Trump ‘honored’ by praise as ‘pro-gay president,’ after support from bishops on transgender and conscience policy

shutterstock 1585235176 President Donald Trump at a campaign rally in December, 2019. | Evan El-Amin/Shutterstock

President Donald Trump tweeted late Wednesday night that he was honored by a video that described him as "the most pro-gay president in American history," and lauded his support for same-sex marriage.

For their part, the U.S. bishops have expressed support for several administration decisions related to the issues of transgenderism and conscience protection, and the president has faced criticism for this decisions from many pro-LGBT groups.

But the pro-LGBT group Log Cabin Republicans tweeted a video on Wednesday morning calling Trump "the most pro-gay president in American history," to which Trump responded on Twitter that night, saying it was "My great honor!!!"

Ric Grenell, Trump's former acting director of national intelligence and former U.S. Ambassador to Germany, appeared in the video endorsing Trump's re-election. Grennel, who identified himself as "America's first openly gay cabinet member," said that the incumbent president "has done more to advance the rights of gays and lesbians in three years than Joe Biden did in 40-plus years in Washington."

Before donning a rainbow-colored "Make America Great Again" hat, Grennell said in the video that "Donald Trump is the first president in American history to be pro-gay marriage from his first day in office."

The Catholic Church teaches that while homosexual acts are "sins gravely contrary to chastity," those who identify as gay or lesbian should "be accepted with respect, compassion and sensitivity. Every sign of unjust discrimination in their regard should be avoided."

The Church also teaches that marriage is an institution of natural law and exists between one man and one woman. 

In 2003, the Vatican's Congregation for the Doctrine of the Faith explained that "The Church teaches that respect for homosexual persons cannot lead in any way to approval of homosexual behavior or to legal recognition of homosexual unions."

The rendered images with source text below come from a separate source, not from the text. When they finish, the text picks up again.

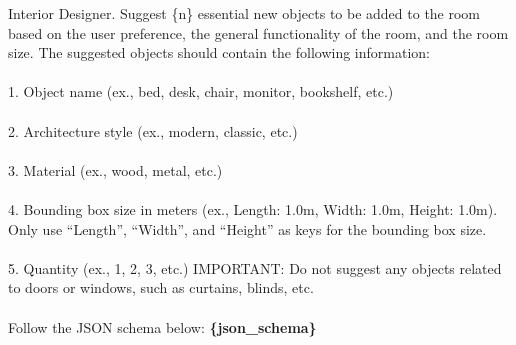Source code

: Interior Designer. Suggest \{n\} essential new objects to be added to the room based on the user preference, the general functionality of the room, and the room size. The suggested objects should contain the following information:
\\\\
1. Object name (ex., bed, desk, chair, monitor, bookshelf, etc.)
\\\\
2. Architecture style (ex., modern, classic, etc.)
\\\\
3. Material (ex., wood, metal, etc.)
\\\\
4. Bounding box size in meters (ex., Length: 1.0m, Width: 1.0m, Height: 1.0m). Only use ``Length'', ``Width'', and ``Height'' as keys for the bounding box size.
\\\\
5. Quantity (ex., 1, 2, 3, etc.)
IMPORTANT: Do not suggest any objects related to doors or windows, such as curtains, blinds, etc.
\\\\
Follow the JSON schema below:
\textbf{\{json\_schema\}}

During Biden's decades in Congress, he supported the policy of "Don't Ask, Don't Tell" which excluded men and women identifying as gay or lesbian from the U.S. military. He also voted for the 1996 federal Defense of Marriage Act (DOMA), signed into law by President Clinton, which recognized legal marriage as between one man and one woman. 

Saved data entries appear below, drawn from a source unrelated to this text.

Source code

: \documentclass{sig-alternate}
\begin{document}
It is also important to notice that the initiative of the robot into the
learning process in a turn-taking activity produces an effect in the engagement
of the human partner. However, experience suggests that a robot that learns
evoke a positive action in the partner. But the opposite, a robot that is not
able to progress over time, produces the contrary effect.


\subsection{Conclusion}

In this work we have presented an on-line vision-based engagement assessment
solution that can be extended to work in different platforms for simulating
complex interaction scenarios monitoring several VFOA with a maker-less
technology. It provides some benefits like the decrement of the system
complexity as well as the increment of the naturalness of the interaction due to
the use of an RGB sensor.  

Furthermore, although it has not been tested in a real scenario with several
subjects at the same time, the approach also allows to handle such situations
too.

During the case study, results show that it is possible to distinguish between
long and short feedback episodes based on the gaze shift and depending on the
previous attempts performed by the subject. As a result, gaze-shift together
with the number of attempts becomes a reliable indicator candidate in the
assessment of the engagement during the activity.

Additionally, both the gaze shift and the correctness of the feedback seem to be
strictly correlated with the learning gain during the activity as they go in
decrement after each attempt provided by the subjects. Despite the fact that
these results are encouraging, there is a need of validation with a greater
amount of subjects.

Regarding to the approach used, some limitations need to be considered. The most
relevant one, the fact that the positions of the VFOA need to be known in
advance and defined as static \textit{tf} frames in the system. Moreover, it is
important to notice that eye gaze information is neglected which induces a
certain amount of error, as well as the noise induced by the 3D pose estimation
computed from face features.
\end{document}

While Biden was vice president, however, the Justice Department stopped defending Section 3 of DOMA in court, and Obama signed a repeal of "Don't Ask, Don't Tell."

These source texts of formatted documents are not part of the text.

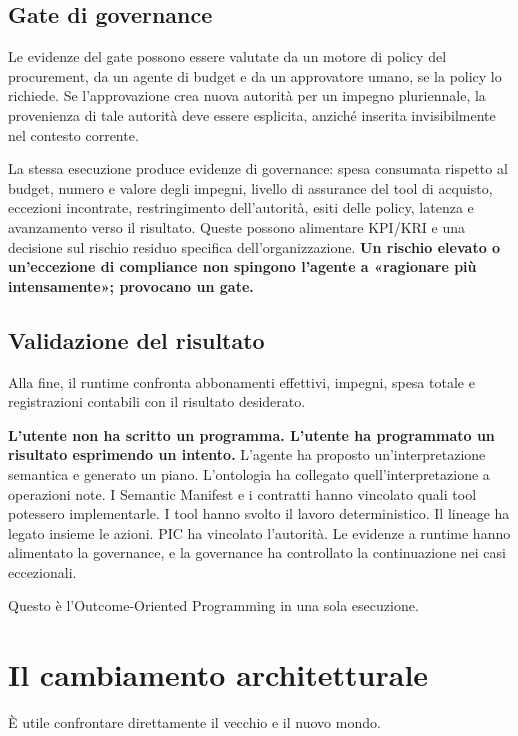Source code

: \documentclass[10pt,oneside,openany]{book}
\begin{document}
\section{Gate di governance}
Le evidenze del gate possono essere valutate da un motore di policy del procurement, da un agente di budget e da un approvatore umano, se la policy lo richiede. Se l'approvazione crea nuova autorità per un impegno pluriennale, la provenienza di tale autorità deve essere esplicita, anziché inserita invisibilmente nel contesto corrente.

La stessa esecuzione produce evidenze di governance: spesa consumata rispetto al budget, numero e valore degli impegni, livello di assurance del tool di acquisto, eccezioni incontrate, restringimento dell'autorità, esiti delle policy, latenza e avanzamento verso il risultato. Queste possono alimentare KPI/KRI e una decisione sul rischio residuo specifica dell'organizzazione. \textbf{Un rischio elevato o un'eccezione di compliance non spingono l'agente a «ragionare più intensamente»; provocano un gate.}

\section{Validazione del risultato}
Alla fine, il runtime confronta abbonamenti effettivi, impegni, spesa totale e registrazioni contabili con il risultato desiderato.

\textbf{L'utente non ha scritto un programma. L'utente ha programmato un risultato esprimendo un intento.} L'agente ha proposto un'interpretazione semantica e generato un piano. L'ontologia ha collegato quell'interpretazione a operazioni note. I Semantic Manifest e i contratti hanno vincolato quali tool potessero implementarle. I tool hanno svolto il lavoro deterministico. Il lineage ha legato insieme le azioni. PIC ha vincolato l'autorità. Le evidenze a runtime hanno alimentato la governance, e la governance ha controllato la continuazione nei casi eccezionali.

Questo è l'Outcome-Oriented Programming in una sola esecuzione.

\chapter{Il cambiamento architetturale}

È utile confrontare direttamente il vecchio e il nuovo mondo.
\end{document}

Biden, who officiated a same-sex wedding in 2016 while he was vice president, publicly assented to same-sex marriage in 2012, after he had already been vice president for four years, prodding President Barack Obama to do the same just days later. 

In the video on Wednesday, Grenell criticized Biden's changing stances on marriage, saying that "now that we've made progress, Joe Biden has changed his mind." Meanwhile, he called Trump "the strongest ally that gay Americans have ever had in the White House."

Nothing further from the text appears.